Output to HTML In the most common case of inserting a string into some HTML, you need to ensure that you do not allow the user to inject arbitrary content into the page, Not only does this allow them to edit the page that another user can see, but they can also inject code in the form of javascript that could do anything they want. This script will run as the user that views the page and could allow the attacker to steal their information and login credentials. This is called Cross-Site Scripting. The syntax rules of HTML and Javascript mean that you need to encode differently depending on where in the HTML you insert the user-data. There is a very valuable page at http://www.owasp.org/index.php/XSS_%28Cross_Site_Scripting%29_Prevention_Cheat_Sheet that explains how to transform the data for the 6 different categories of places where you can insert a string into a HTML page.

Output to database If you save user-data to the database, you effectively have to include the string in an SQL statement. You must ensure that you do not allow the user to change the meaning of the SQL statement and only be able to change the data values. If they can change the meaning of the statement, this is called SQL injection.

This is a special case, as although you can it solve the problem using output-encoding, you are better off using a technique called "bound parameters". This ensures that your data is always used as data and never as code when talking to the database.
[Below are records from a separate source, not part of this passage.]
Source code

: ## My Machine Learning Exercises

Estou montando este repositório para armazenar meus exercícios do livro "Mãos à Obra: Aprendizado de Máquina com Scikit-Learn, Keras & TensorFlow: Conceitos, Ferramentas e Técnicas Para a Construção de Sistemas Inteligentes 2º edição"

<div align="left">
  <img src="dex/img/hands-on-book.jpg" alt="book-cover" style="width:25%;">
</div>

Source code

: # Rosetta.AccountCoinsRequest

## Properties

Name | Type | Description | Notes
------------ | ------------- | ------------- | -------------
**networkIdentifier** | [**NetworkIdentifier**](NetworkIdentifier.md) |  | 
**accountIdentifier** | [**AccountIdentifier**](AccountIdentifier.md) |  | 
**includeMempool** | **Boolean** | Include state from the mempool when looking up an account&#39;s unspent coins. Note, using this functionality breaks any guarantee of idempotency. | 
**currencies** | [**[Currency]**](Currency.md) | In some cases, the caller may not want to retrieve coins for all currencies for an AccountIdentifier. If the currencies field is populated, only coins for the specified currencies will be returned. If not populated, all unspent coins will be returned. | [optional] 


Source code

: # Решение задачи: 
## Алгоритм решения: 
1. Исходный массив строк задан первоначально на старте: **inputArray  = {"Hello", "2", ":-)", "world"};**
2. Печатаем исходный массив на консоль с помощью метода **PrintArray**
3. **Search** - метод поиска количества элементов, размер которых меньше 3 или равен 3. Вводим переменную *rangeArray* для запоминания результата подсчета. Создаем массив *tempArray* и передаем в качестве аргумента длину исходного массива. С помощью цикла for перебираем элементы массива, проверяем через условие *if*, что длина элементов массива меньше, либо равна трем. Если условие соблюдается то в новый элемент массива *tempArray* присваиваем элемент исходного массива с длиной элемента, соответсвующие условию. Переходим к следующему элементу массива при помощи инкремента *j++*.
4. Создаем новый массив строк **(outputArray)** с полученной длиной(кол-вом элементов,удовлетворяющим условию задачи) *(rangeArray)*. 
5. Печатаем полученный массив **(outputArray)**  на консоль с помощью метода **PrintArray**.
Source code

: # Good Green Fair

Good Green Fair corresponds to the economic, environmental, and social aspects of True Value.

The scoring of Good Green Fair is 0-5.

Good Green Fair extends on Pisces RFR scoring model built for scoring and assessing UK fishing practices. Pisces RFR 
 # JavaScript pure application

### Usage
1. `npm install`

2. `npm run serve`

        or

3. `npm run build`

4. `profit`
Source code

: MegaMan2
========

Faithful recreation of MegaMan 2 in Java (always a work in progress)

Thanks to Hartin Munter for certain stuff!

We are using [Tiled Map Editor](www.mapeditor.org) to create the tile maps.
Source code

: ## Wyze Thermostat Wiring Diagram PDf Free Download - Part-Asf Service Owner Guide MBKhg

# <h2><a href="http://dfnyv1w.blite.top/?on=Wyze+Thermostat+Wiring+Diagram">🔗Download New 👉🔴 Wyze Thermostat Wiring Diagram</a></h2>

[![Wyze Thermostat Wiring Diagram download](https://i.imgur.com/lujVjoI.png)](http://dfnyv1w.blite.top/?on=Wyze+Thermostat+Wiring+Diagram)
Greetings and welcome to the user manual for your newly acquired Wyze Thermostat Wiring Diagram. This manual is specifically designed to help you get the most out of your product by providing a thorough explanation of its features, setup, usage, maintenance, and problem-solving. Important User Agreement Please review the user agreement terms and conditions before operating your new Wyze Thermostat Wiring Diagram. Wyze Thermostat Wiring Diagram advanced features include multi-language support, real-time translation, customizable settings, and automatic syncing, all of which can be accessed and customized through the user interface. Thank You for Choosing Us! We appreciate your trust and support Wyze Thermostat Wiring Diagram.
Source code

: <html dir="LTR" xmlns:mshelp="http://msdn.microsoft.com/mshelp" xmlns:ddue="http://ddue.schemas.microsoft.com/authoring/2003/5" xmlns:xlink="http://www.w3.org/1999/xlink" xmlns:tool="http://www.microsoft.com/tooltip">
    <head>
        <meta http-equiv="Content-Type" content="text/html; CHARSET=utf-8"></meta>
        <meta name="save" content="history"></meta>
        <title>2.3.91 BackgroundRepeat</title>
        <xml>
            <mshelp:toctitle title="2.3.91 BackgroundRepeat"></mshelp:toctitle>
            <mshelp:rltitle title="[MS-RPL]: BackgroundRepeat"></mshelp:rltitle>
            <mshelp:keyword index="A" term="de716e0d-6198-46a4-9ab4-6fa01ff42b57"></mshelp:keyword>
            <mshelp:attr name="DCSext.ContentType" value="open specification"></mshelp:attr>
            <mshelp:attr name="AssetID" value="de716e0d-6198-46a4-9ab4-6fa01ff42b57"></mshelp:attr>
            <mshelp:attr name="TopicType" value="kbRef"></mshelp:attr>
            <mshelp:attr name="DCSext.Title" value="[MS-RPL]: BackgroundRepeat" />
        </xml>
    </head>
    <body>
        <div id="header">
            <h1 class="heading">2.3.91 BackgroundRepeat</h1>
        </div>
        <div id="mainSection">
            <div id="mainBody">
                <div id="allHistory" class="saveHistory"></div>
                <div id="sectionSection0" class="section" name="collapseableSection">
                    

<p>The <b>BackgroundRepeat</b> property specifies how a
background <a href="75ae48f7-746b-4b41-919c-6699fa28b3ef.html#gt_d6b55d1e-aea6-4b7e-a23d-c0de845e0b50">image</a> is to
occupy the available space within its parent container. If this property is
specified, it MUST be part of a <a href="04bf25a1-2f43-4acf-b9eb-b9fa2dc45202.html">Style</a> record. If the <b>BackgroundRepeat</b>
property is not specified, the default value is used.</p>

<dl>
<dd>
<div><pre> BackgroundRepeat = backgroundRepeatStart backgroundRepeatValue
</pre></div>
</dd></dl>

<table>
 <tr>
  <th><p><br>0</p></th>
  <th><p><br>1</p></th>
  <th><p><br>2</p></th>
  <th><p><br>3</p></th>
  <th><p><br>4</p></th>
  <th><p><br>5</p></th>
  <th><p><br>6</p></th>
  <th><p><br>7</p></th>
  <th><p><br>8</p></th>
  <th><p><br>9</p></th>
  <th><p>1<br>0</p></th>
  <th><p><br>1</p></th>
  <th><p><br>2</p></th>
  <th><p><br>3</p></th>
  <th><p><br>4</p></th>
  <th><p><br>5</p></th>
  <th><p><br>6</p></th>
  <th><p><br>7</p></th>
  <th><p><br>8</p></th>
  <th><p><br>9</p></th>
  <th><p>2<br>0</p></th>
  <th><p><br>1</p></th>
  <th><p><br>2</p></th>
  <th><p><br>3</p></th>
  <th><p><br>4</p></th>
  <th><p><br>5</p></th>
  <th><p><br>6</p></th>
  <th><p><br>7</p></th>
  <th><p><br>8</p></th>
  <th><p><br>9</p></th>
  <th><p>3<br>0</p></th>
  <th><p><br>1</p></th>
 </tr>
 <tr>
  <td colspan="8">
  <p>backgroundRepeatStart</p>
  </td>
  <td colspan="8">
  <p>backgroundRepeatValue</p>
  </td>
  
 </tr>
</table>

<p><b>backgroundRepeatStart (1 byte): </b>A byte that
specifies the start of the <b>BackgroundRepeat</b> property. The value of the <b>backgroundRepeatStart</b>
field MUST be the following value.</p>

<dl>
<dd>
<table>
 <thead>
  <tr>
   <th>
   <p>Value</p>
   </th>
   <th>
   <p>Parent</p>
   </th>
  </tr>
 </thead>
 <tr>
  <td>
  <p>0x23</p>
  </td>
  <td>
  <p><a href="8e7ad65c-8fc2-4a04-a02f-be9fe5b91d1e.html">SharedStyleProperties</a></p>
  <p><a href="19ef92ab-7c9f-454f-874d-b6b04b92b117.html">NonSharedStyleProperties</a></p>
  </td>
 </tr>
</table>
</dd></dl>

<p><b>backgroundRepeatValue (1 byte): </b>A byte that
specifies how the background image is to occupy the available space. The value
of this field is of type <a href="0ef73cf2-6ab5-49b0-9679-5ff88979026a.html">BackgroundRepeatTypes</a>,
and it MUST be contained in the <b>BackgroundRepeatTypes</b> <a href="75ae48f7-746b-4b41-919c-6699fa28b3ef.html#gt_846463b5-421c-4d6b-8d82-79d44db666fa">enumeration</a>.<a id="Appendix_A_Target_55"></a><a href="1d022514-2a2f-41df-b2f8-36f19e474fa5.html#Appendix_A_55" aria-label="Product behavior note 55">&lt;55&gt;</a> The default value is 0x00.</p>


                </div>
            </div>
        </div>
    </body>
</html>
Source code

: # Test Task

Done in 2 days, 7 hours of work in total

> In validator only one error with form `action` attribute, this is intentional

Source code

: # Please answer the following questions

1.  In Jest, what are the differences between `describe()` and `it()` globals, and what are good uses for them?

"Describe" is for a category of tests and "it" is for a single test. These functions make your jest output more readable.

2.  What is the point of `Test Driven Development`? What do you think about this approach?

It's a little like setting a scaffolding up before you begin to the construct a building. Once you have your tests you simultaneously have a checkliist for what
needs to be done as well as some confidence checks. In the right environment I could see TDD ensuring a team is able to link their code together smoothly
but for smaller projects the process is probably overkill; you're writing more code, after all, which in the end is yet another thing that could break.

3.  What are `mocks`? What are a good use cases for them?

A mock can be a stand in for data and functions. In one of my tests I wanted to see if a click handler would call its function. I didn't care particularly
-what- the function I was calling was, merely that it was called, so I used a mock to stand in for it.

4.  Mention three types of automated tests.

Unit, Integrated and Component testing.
PHP supports bound parameters in a number of db libraries including "PDO" (cross-database) and "Mysqli" (MySQL). It should be noted that the "Mysql" library does not support bound-parameters.

There is much more information all over the net and in StackOverflow about Cross-Site scripting (XSS) and and SQL injection (SQLi) and it is well worth reading around the subject. There are of course many other types of attack, but if you follow the process above you should minimise your risks. It is not unreasonable for data-validation and encoding routines to make up a significant part of a secure web appplication. But you have to biuld the security methodology into your standard working process. Adding it as an afterthought is much more difficult. Sometimes look back at your validation code for a particular function and think whether you could add some more rules. There's always going to be something you miss first time round.

Filters relying on blacklists fail. Check PHPIDS if you are serious about detecting attack patterns.